The Lund concept accepts a CPP down to 40 mmHg in children [13]. This is in accordance with pediatric guidelines [28]. In this study CPP was kept above 40 mmHg in 96% of observations. No study has yet demonstrated that active maintenance of CPP above any threshold is related to improved outcome in pediatric severe TBI. To our knowledge, this is the first study with a CPP level in a treatment protocol in accordance with pediatric guidelines [28]. The low CPP range in our ICP-targeted therapy is controversial since the predominant strategy during the past 10 years has been a CPP-targeted approach [33]. The optimal CPP is probably related to the systemic arterial pressure. As Jones et al. [23] have pointed out, it is important to define age-related CPP limits. With improved monitoring perhaps CPP levels also can be adjusted to the degree of impaired autoregulation.

ICP monitoring is mandatory in the Lund concept. As for CPP, it is important to define age-related ICP levels. The threshold for intracranial hypertension in the Lund concept is 20 mmHg, which is in agreement with pediatric guidelines [28]. The threshold for intracranial hypertension in childhood should probably be revised downwards depending on age [23]. All of the children in this study had severe TBI; still, 84% of ICP recordings were below 20 mmHg (Fig. 2).

There is no recommendation concerning sedation and analgesia in the pediatric guidelines for severe TBI [28, 30]. Reduction in stress response and cerebral energy metabolism are important strategies in the Lund concept [9]. The awakening test is considered stressful and is not used. Pain and stress increase the cerebral metabolic demand and can increase cerebral blood flow, cerebral blood volume, and thereby ICP. The importance of stress reduction is probably underestimated and needs further investigation.

Although the children were severely traumatized, indicated by the median ISS of 25, the favorable outcome by GOS was 80%. GOS is the most widely accepted outcome scale for severe TBI and was therefore used in this study, although it was not designed for children. Various modifications of GOS have been developed over the past 10 years to satisfy a number of detailed aspects for outcome scoring of children [35]. Outcome evaluation in children is complicated by cognitive and behavioral changes in normal development, which must also be considered.
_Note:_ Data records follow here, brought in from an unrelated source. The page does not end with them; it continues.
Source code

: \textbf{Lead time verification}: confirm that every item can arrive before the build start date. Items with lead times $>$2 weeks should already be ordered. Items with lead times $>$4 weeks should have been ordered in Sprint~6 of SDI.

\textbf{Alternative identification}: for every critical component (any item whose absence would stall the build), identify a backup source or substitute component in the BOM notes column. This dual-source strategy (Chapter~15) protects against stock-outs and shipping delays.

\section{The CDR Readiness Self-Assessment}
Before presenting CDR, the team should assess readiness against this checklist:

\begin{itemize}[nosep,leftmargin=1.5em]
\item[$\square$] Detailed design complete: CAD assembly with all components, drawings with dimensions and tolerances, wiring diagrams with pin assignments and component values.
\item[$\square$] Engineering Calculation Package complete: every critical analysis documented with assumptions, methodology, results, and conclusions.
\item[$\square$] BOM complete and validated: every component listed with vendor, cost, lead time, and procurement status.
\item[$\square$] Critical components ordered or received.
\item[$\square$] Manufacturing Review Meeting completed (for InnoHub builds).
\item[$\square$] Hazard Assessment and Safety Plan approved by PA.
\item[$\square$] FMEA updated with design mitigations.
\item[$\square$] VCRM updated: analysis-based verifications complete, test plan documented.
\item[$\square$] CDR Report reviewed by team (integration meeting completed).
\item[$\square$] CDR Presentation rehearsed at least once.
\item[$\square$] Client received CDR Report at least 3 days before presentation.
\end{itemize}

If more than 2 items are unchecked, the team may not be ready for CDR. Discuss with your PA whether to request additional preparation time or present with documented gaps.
The wide range in the the time at which GOS was assessed (2–26 months) is a consequence of retrieving the source for adequate scoring in a retrospective material, approx. 12 months postinjury. Data from randomized, controlled studies on severe TBI and outcome in pediatric populations are sparse. Only few comparable studies have been published during the past decade. Simma et al. [36] used a standardized protocol for 32 children with severe TBI and had a 94% survival rate with an early 72 h (postinjury) follow-up. Studies with different treatment strategies and more long-term follow-up have reported mortality rates of 22–24% [4, 8, 23, 37].
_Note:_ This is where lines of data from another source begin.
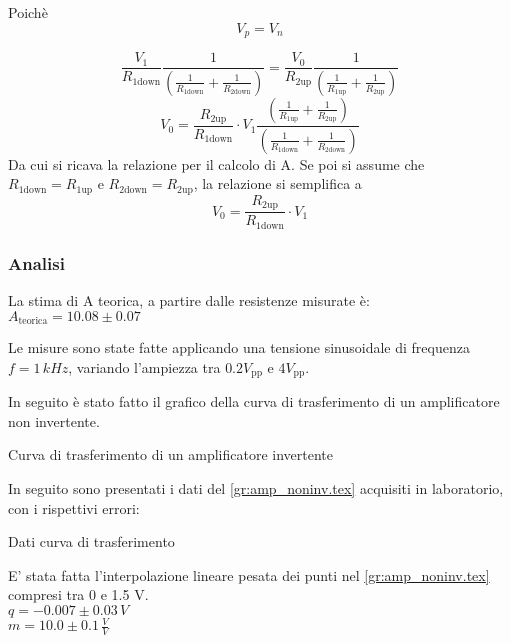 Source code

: Poichè 
$$V_p=V_n$$

$$\frac{V_1}{R_\textrm{1down}} \frac{1}{\left(\frac{1}{R_\textrm{1down}}+\frac{1}{R_\textrm{2down} }\right)}=\frac{V_0}{R_\textrm{2up}} \frac{1}{\left(\frac{1}{R_\textrm{1up}}+\frac{1}{R_\textrm{2up}} \right)}$$
$$V_0=\frac{R_\textrm{2up}}{R_\textrm{1down}} \cdot V_1 \frac{\left(\frac{1}{R_\textrm{1up}}+\frac{1}{R_\textrm{2up} }\right)}{\left(\frac{1}{R_\textrm{1down}}+\frac{1}{R_\textrm{2down}} \right)}$$
Da cui si ricava la relazione per il calcolo di A.
Se poi si assume che $R_\textrm{1down}=R_\textrm{1up}$ e $R_\textrm{2down}=R_\textrm{2up}$, la relazione si semplifica a 
$$V_0=\frac{R_\textrm{2up}}{R_\textrm{1down}} \cdot V_1$$
\subsubsection{Analisi}
La stima di A teorica, a partire dalle resistenze misurate è:\\
$A_\textrm{teorica}=10.08 \pm 0.07$ %

Le misure sono state fatte applicando una tensione sinusoidale di frequenza $ f=1 \,kHz$, variando l'ampiezza tra 
$0.2 V_\textrm{pp}$ e $4 V_\textrm{pp}$.

In seguito è stato fatto il grafico della curva di trasferimento di un amplificatore non invertente.

\begin{grafico} 
 \centering
 \resizebox{\textwidth}{!}{%
 
 }%
 \caption{Curva di trasferimento di un amplificatore invertente} 
 \label{gr:amp_noninv.tex} 
\end{grafico}

In seguito sono presentati i dati del  \autoref{gr:amp_noninv.tex} acquisiti in laboratorio, con i rispettivi errori:

\begin{tabella}
 \centering
 
 \caption{Dati curva di trasferimento}
 \label{tab:tab_non_inv.tex}
\end{tabella}
E' stata fatta l'interpolazione lineare pesata dei punti nel  \autoref{gr:amp_noninv.tex} compresi tra 0 e 1.5 V.\\
$q = -0.007 \pm 0.03 \, V$\\
$m = 10.0 \pm 0.1 \,\frac{V}{V}$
Large prospective randomized clinical trails are essential to compare the efficacy of different strategies [32, 37, 38, 39, 40]. These are not easy to perform in children with severe TBI since the number of children treated at each center is low. In multicenter studies there can be problems comparing treatment regimes because of heterogeneous populations and different hospital standards [41]. Therefore we may have to depend on small randomized or nonrandomized studies. These studies must then be evaluated in accordance with the newly published pediatric guidelines.

In conclusion, the Lund concept is an ICP-targeted therapy combining neurosurgery with all aspects of intensive care. It is unlikely that one single therapy will be able to improve outcome after severe TBI. Different approaches must be integrated into a total concept to be successful. Pediatric patients with severe TBI treated according to the Lund concept in this study had a survival rate of 93% and favorable outcome in 80%. This study also confirms that the preset goals of the treatment protocol were achieved.